# Issues with 2010 Altima



## zutozman (Dec 18, 2012)

I recently purchased a 2010 Altima 2.5S 4 cyl sedan with CVT and 23,000 miles and have noticed some issues I wonder if anyone else has experienced and what the dealer has done to remedy the problems.

1. As the weather gets colder, from a cold start I've noticed a knocking sound (3-4 thumps) and tapping until the car warms up.

2. The driver side window squeaks, raising and lowering especially when wet.

3. When I turn the fan off there is a whirring sound as it stops.

4. An odd one - the trunk has popped open by itself a few times, twice while I was driving and I had not opened it prior to it happening.

I'm going to bring it in but want to know if any of these are "common" issues with the Altima, if the dealer is aware of any of these and what success anyone has had in getting them resolved.

Thanks


----------



## smj999smj (Jan 1, 2006)

I've seen the "trunk issue" occur on older Altimas due to a faulty keyless remote transmitter. Try removing the battery out of the transmitter and see if the incident stops occuring; if it does, replace the remote transmitter. 

The whirling noise could be a bad blower motor bearing or something stuck in the cage; the latter is less common these days on vehicles with in-cabin air filters, such as yours.


----------



## zutozman (Dec 18, 2012)

Thanks for the great feedback. I'm still going to take my car to the dealer since it's under warantee and to have these issues on record in case the same thing happens after the warranty expires.
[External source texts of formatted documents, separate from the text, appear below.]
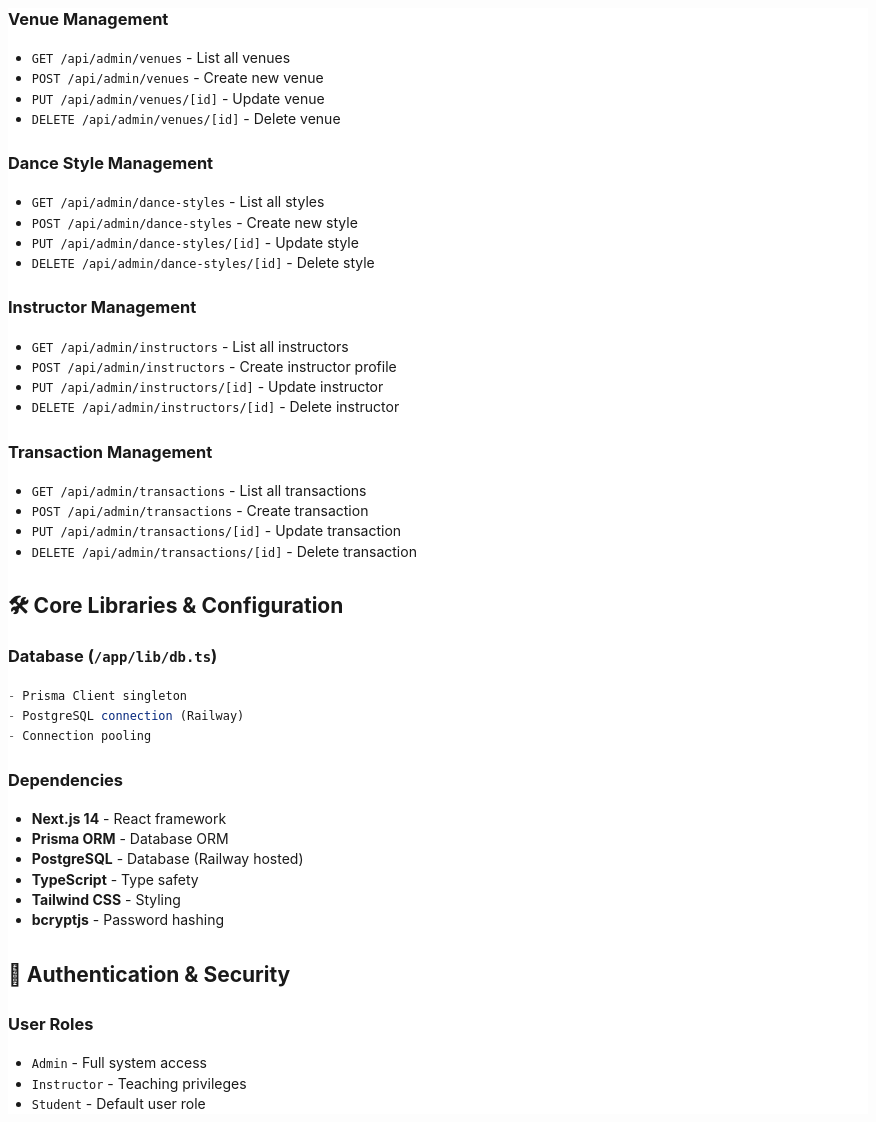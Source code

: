 ### Venue Management
- `GET /api/admin/venues` - List all venues
- `POST /api/admin/venues` - Create new venue
- `PUT /api/admin/venues/[id]` - Update venue
- `DELETE /api/admin/venues/[id]` - Delete venue

### Dance Style Management
- `GET /api/admin/dance-styles` - List all styles
- `POST /api/admin/dance-styles` - Create new style
- `PUT /api/admin/dance-styles/[id]` - Update style
- `DELETE /api/admin/dance-styles/[id]` - Delete style

### Instructor Management
- `GET /api/admin/instructors` - List all instructors
- `POST /api/admin/instructors` - Create instructor profile
- `PUT /api/admin/instructors/[id]` - Update instructor
- `DELETE /api/admin/instructors/[id]` - Delete instructor

### Transaction Management
- `GET /api/admin/transactions` - List all transactions
- `POST /api/admin/transactions` - Create transaction
- `PUT /api/admin/transactions/[id]` - Update transaction
- `DELETE /api/admin/transactions/[id]` - Delete transaction

## 🛠️ Core Libraries & Configuration

### Database (`/app/lib/db.ts`)
```typescript
- Prisma Client singleton
- PostgreSQL connection (Railway)
- Connection pooling
```

### Dependencies
- **Next.js 14** - React framework
- **Prisma ORM** - Database ORM
- **PostgreSQL** - Database (Railway hosted)
- **TypeScript** - Type safety
- **Tailwind CSS** - Styling
- **bcryptjs** - Password hashing

## 🔐 Authentication & Security

### User Roles
- `Admin` - Full system access
- `Instructor` - Teaching privileges
- `Student` - Default user role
FYI, I thought the same thing regarding the trunk issue and removed and put back the battery back in and put the key in my shirt pocket, but it still happened. It's even happened when I went into a store and came out and found the trunk had popped open.


----------



## SPEEDO (Jun 9, 2003)

someone was having the same problem (cant find the thread) with the trunk, I want to say is was the (car) battery...


----------



## SPEEDO (Jun 9, 2003)

it was in a different fourm, and on a 350Z, and it was the (car) batt that solved his problem


----------



## life-is-a-journey (Nov 28, 2012)

*I have not had any issues!*

Hello!
I just got my 2010 Altima 2.5S about two months ago and it had about 56,000 miles on it when I purchased it. I have not had any issues -of any kind - so far with mine. Since mine has more miles than yours it my have had some issues in the past that I'm not aware of. The Carfax looked good on my car.

The trunk popping open really sucks if you have invested in any stero equipment. Hope you get all of the bugs worked out. Please let us how you get your problems solved, just in case I or anyone else has them in the future. Good Luck!


----------



## Outkast (Jan 29, 2006)

1. The ticking is normal on cold tempature start up. The VTC's are "suppose" to act like a check valve but don't do it very well

2. Another normal problem, the easy fix is to replace the window guide. I actually just clean them out cause everytime I've gotten a ticket with this complaint, the customer had been an avid smoker and the guide was full ash when I cleaned it.

3. this one may be the motor itself but I'd have to hear it and compare it to a know good one personally.

4. This one is strange cause you aren't suppose to be able to open the trunk while in drive. I would be checking the BCM for a short to power to the trunk release.


----------



## kenelvis334 (Feb 27, 2013)

Where can you get a cheap but affordable painted rear spoiler for Altima?
I just got a 2010 Altima and I really want a spoiler but I do not know where I can get one that's affordable because purchasing it through the dealership is expensive. I would prefer a company with good reputation or discounted Nissan accessories. I will be installing it myself. Which is better: blow-molded abs or fiberglass? Taped or nuts and bolts?


----------